For Portugal to request an international aid package that will include assistance from the International Monetary Fund, the political and central bank authorities in Lisbon will need to comply with certain prerequisites as a quid pro quo. The issue at hand is no longer Portugal actually requesting a bailout from the IMF, the European Union and the European Central Bank, but that Lisbon will have to agree to a high level of conditionality regarding further austerity measures, legitimacy of the negotiated package and commitment to play by the agreed rules.
However, the Portuguese case has introduced a new twist in the yearlong saga of European bailout politics. Greece was Exhibit A in the eurozone?s sovereign debt calamity. While it exposed fiscal indiscipline and economic mismanagement in Athens, the response also highlighted chaotic crisis management in Brussels, Berlin and Paris. By contrast, the Irish example in November 2010 underlined how a once-praised star pupil of fiscal rectitude had slipped under the radar of EU monitors and ECB policymakers. Over a decade, the Celtic Tiger allowed its banking sector to hold a country and democracy to ransom.
But now, the Portuguese challenge poses questions about the democratic legitimacy of bailout packages and whether a government has the authority to enter into agreements with international organizations when it is only operating in a caretaker capacity. Following the collapse of Prime Minister Jose Socrates?s minority Socialist government on March 23 after its failure to get the fourth austerity program passed in parliament, early elections are looming while the pundits are betting when Portugal will finally request international financial assistance.

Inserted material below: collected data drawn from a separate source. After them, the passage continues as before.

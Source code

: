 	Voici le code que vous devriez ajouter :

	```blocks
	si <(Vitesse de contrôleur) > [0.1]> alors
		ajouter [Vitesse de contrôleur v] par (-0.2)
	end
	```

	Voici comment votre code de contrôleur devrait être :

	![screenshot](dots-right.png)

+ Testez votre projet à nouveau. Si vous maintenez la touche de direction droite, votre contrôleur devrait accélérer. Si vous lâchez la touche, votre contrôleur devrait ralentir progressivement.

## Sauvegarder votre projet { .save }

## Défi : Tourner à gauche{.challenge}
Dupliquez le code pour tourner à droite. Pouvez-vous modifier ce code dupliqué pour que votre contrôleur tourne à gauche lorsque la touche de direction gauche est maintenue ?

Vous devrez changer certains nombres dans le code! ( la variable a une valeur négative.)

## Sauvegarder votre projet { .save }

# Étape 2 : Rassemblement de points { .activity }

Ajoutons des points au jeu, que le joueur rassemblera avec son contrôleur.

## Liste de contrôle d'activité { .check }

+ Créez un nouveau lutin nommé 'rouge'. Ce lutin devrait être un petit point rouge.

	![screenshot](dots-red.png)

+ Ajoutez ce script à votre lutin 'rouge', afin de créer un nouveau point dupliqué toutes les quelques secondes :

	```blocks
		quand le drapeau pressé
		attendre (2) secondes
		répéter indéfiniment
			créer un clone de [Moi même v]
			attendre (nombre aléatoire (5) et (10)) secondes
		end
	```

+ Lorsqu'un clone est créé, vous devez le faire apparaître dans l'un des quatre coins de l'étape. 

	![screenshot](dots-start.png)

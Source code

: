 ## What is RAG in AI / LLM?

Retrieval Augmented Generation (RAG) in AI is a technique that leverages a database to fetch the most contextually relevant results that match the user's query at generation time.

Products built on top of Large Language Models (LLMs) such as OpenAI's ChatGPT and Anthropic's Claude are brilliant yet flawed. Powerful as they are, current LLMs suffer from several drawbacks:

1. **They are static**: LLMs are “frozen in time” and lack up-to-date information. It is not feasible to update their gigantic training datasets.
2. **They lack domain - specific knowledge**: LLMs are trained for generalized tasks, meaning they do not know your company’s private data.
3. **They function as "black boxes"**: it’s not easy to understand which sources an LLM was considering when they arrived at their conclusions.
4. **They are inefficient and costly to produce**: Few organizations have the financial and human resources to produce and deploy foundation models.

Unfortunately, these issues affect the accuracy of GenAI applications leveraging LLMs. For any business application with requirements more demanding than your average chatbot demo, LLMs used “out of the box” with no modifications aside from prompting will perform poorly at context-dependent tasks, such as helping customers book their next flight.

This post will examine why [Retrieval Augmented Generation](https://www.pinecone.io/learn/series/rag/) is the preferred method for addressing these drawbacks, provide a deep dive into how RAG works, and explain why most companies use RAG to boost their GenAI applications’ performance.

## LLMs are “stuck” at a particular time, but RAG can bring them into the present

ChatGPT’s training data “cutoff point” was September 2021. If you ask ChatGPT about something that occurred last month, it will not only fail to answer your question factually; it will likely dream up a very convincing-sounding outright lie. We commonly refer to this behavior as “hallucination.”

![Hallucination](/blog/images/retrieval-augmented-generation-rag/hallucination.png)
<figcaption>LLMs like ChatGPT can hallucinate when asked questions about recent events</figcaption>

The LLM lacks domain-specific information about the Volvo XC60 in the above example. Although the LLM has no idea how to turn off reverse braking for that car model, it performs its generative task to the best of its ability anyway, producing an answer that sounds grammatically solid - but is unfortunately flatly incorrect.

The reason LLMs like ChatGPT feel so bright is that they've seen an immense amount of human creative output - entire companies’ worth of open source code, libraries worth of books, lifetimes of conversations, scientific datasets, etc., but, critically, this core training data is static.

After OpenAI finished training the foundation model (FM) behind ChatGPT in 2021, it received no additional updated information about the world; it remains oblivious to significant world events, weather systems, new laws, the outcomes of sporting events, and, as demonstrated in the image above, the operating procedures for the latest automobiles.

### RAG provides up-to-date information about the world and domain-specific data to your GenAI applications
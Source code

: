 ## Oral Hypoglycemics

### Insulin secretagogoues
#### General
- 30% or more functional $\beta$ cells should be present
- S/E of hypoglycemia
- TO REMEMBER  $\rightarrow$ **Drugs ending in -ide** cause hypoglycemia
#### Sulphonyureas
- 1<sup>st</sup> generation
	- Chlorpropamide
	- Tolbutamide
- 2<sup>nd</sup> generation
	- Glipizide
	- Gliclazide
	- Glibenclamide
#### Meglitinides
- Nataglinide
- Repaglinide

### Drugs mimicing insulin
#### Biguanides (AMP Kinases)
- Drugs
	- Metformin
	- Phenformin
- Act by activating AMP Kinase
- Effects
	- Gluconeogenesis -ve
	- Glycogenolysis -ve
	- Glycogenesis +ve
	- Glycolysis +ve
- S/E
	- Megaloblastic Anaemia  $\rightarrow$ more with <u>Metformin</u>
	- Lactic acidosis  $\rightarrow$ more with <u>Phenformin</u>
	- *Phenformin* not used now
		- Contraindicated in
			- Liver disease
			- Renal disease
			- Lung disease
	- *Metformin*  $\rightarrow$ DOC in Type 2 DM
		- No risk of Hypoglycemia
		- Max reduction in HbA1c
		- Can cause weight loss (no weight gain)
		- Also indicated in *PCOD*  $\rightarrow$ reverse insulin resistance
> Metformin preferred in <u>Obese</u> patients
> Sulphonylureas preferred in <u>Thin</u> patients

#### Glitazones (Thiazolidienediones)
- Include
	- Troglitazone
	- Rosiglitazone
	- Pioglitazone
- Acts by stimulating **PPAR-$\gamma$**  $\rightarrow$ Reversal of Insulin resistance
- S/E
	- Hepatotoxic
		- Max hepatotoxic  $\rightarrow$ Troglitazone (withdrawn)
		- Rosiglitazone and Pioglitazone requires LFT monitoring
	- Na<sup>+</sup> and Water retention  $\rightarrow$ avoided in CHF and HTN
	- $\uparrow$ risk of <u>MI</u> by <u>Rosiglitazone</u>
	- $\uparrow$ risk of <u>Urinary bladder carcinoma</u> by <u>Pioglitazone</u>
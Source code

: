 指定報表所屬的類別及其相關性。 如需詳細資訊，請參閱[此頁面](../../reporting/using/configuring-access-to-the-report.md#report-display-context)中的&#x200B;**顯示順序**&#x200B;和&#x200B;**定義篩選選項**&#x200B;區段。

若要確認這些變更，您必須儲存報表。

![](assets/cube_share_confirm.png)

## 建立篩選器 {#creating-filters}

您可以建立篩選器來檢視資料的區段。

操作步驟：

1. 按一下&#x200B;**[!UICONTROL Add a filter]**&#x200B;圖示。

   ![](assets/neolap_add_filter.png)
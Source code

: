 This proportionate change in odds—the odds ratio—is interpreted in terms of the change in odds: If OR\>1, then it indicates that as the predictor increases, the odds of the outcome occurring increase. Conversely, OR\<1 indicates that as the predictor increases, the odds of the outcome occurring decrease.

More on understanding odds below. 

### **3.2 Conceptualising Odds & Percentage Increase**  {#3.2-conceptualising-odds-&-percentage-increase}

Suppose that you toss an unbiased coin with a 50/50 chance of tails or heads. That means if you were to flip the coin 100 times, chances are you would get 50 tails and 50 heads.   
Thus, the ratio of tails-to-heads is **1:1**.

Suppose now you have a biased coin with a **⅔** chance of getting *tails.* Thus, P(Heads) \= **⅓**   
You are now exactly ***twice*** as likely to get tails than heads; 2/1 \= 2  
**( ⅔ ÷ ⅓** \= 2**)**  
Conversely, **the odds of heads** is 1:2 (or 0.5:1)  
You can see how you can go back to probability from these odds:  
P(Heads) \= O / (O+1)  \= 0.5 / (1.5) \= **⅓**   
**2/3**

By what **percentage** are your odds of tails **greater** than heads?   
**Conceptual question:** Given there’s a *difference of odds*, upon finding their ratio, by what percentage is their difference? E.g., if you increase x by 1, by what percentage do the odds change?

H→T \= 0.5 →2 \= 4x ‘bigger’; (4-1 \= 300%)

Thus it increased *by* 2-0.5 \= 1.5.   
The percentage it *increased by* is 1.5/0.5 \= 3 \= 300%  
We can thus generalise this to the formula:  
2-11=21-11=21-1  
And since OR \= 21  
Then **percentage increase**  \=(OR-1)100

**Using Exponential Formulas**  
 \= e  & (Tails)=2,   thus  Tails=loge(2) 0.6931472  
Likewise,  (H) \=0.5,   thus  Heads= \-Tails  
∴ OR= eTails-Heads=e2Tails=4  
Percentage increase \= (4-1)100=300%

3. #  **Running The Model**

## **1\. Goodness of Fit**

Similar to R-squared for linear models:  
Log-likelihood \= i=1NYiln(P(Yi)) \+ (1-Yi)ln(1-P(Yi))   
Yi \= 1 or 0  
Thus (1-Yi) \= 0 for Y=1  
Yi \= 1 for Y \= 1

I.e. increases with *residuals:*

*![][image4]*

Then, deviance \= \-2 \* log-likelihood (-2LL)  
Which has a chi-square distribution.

The events in Portugal underscore the growing political instability of governments in the eurozone. Two out of the 17 member states have already claimed the political scalps of prime ministers. While the social costs of austerity are immediate and painful, the political price to pay is also rising. As Ireland has illustrated and Portugal confirmed, the plight of individual governments reminds us not only of the escalating social and economic costs of the crisis but equally the huge political risks inherent in trying to identify solutions.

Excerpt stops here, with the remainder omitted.